Content starts

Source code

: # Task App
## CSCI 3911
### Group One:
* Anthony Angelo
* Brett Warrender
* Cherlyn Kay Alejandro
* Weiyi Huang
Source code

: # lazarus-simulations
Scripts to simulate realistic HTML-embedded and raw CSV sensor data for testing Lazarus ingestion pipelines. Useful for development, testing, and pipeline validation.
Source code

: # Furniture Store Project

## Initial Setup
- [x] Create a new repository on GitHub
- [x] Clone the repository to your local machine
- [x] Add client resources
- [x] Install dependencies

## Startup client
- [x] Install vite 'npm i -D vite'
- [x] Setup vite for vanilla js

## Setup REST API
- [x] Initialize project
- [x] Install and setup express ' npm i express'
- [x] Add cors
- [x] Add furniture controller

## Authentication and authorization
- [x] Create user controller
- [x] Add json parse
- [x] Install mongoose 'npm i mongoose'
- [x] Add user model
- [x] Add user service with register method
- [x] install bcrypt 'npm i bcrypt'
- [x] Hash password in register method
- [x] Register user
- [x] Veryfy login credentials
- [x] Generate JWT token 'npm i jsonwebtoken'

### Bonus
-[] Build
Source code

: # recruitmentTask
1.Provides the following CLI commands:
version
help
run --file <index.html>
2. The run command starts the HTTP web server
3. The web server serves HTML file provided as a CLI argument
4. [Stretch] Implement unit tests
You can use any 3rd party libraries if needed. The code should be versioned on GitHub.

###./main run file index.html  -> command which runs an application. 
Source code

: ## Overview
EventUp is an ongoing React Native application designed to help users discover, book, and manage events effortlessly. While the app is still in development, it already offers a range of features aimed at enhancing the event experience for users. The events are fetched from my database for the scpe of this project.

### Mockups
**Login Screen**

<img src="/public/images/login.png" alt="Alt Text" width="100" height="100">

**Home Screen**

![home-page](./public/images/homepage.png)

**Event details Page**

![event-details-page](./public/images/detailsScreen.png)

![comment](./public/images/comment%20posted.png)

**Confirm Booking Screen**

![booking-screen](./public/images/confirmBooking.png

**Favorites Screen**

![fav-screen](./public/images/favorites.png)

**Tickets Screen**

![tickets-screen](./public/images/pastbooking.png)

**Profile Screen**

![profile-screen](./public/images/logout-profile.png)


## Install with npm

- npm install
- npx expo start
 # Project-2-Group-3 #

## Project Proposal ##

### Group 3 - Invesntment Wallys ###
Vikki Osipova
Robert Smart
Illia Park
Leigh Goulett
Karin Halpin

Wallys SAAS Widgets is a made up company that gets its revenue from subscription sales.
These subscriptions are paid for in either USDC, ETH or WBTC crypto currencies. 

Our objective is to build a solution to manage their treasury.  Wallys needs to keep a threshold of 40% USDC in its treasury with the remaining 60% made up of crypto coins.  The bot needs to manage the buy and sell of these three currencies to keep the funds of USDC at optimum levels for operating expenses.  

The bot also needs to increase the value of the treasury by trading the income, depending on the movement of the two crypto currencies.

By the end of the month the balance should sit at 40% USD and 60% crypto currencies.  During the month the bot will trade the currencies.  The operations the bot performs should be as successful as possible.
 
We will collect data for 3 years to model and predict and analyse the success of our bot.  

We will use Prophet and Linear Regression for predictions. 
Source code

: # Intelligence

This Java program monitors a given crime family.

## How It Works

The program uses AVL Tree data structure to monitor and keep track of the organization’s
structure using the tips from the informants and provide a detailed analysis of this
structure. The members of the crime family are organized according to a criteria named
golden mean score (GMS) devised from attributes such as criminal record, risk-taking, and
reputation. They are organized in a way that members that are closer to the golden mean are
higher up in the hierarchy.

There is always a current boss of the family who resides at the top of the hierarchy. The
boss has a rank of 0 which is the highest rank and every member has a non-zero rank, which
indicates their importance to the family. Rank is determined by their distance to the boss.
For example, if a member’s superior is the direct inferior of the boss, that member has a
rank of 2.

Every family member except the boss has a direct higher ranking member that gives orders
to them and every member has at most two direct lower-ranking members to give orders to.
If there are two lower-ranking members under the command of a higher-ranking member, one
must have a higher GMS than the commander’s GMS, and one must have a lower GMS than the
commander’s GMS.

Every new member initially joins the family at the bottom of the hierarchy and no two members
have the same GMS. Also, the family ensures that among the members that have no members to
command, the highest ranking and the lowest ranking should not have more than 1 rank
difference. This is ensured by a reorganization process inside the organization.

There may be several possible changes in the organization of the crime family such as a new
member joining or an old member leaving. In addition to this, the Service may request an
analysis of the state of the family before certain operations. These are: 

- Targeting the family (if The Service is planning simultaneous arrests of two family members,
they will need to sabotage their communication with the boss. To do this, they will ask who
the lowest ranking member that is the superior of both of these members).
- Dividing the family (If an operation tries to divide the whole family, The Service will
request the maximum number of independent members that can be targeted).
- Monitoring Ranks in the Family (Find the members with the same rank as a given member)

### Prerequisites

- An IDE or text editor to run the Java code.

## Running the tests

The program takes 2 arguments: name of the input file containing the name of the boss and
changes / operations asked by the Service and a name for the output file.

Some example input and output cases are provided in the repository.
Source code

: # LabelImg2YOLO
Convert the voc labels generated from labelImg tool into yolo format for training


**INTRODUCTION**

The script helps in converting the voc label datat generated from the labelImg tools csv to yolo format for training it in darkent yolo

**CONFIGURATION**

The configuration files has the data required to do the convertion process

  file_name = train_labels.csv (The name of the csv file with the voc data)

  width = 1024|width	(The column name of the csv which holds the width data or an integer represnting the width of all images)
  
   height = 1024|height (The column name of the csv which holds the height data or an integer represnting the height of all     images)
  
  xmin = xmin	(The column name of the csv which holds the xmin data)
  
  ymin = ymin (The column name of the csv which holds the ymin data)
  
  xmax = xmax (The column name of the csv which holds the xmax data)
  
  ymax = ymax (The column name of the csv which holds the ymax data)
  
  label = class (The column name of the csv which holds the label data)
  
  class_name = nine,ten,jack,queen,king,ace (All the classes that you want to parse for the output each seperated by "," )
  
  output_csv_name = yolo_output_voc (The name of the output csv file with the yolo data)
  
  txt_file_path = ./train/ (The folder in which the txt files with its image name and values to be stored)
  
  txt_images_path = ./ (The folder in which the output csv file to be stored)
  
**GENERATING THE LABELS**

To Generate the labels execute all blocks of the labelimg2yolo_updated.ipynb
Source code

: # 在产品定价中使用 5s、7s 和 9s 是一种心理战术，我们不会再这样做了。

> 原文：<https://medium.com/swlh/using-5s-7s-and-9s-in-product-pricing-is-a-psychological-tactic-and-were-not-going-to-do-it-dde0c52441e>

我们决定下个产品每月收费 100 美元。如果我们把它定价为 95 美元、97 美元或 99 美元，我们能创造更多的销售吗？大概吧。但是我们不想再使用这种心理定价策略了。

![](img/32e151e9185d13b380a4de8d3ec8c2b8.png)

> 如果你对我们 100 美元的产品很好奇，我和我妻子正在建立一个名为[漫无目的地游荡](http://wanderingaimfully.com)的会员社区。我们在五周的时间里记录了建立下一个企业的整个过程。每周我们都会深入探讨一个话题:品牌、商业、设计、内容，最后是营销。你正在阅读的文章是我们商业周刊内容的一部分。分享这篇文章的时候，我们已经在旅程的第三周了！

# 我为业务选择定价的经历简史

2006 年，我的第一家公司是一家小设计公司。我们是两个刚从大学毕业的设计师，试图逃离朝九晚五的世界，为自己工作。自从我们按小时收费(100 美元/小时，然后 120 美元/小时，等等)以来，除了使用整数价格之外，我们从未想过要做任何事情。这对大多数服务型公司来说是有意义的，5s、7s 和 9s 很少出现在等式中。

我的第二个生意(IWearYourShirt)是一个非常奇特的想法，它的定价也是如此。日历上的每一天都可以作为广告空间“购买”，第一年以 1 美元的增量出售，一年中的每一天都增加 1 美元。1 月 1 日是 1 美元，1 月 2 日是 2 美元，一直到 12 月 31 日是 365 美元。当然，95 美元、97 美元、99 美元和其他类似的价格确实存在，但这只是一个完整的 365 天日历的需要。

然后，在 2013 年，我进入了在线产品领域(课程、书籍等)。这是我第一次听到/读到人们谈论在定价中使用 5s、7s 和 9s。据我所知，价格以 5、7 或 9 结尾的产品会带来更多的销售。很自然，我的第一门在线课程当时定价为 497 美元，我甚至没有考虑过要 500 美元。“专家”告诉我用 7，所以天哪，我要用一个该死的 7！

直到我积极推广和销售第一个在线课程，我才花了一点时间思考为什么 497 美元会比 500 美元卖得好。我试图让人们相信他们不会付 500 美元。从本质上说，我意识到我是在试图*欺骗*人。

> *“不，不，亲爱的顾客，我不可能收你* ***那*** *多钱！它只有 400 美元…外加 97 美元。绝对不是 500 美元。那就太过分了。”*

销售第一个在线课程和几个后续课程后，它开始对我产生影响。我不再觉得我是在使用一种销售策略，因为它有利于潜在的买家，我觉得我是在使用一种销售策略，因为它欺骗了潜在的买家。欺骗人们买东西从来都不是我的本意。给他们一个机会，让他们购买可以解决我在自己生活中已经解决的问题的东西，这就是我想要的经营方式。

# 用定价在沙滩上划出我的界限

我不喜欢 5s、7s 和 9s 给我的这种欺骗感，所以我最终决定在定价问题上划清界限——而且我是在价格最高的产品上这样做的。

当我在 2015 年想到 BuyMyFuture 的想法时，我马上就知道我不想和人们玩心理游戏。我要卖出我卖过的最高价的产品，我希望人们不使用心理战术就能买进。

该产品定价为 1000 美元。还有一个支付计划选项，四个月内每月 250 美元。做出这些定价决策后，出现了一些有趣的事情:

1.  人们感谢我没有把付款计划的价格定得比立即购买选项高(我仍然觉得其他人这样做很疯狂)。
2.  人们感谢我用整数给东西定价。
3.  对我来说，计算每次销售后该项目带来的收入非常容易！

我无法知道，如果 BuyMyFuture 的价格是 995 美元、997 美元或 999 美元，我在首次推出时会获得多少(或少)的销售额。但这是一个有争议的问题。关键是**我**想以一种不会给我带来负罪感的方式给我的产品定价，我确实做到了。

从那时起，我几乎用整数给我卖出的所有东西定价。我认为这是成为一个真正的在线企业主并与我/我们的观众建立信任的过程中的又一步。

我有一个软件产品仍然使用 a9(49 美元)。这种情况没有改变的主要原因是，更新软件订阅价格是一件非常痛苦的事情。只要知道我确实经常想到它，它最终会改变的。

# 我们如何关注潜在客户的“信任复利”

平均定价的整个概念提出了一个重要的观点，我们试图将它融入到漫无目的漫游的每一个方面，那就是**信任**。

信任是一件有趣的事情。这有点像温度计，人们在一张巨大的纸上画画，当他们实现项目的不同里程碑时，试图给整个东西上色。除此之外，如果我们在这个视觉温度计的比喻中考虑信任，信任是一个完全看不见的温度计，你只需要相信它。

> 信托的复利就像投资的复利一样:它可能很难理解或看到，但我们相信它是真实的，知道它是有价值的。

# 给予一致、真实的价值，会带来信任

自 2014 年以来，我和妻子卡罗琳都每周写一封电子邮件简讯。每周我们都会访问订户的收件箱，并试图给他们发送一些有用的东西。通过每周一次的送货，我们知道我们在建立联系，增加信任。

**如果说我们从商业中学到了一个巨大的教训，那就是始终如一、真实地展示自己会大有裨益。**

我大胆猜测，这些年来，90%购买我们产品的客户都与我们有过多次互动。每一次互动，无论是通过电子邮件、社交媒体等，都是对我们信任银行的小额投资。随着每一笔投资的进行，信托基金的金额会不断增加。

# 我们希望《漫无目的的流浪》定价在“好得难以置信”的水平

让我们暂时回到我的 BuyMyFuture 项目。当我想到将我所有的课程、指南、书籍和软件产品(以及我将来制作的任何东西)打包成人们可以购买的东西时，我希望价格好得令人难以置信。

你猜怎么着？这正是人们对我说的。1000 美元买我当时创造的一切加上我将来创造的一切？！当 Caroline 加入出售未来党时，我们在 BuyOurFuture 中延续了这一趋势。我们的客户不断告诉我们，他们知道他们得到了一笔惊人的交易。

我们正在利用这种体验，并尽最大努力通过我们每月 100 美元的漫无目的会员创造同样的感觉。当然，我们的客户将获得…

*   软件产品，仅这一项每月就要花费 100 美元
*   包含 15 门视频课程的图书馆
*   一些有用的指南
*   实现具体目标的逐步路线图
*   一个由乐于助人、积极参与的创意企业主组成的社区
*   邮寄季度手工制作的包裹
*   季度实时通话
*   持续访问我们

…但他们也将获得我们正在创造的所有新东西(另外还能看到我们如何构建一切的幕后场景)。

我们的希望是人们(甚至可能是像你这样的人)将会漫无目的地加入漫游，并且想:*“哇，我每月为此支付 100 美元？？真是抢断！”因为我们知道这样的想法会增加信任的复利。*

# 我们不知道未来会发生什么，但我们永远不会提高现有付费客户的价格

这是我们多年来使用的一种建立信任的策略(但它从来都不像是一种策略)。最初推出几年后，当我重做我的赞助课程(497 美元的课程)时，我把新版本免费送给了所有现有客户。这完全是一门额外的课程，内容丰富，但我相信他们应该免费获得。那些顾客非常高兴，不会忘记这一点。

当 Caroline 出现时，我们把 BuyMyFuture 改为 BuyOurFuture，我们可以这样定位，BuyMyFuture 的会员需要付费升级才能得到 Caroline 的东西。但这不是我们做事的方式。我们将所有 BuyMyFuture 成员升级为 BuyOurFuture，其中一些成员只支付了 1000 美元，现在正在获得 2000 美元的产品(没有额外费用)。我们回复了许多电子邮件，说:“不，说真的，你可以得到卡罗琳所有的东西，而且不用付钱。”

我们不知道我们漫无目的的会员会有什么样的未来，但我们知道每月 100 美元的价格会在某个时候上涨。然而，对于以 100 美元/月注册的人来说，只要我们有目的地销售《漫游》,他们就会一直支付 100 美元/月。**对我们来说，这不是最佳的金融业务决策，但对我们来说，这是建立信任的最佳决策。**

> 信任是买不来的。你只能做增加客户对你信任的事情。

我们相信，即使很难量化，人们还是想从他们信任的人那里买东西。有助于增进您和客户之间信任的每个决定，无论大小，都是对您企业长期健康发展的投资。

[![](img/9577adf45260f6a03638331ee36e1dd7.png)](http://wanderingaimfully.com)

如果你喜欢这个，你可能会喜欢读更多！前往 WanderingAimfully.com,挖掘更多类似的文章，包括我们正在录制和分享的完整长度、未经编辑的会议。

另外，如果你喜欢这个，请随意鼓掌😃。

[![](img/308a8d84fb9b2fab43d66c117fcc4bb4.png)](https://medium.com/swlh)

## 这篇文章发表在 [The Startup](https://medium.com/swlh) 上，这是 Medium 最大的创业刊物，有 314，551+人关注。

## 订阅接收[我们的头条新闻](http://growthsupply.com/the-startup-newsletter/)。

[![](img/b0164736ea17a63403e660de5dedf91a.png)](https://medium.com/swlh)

Content ends

• Your assignment: If a line in the listing includes the word "https", it counts; report the number of such lines and nothing else.

• Solution to this problem: 4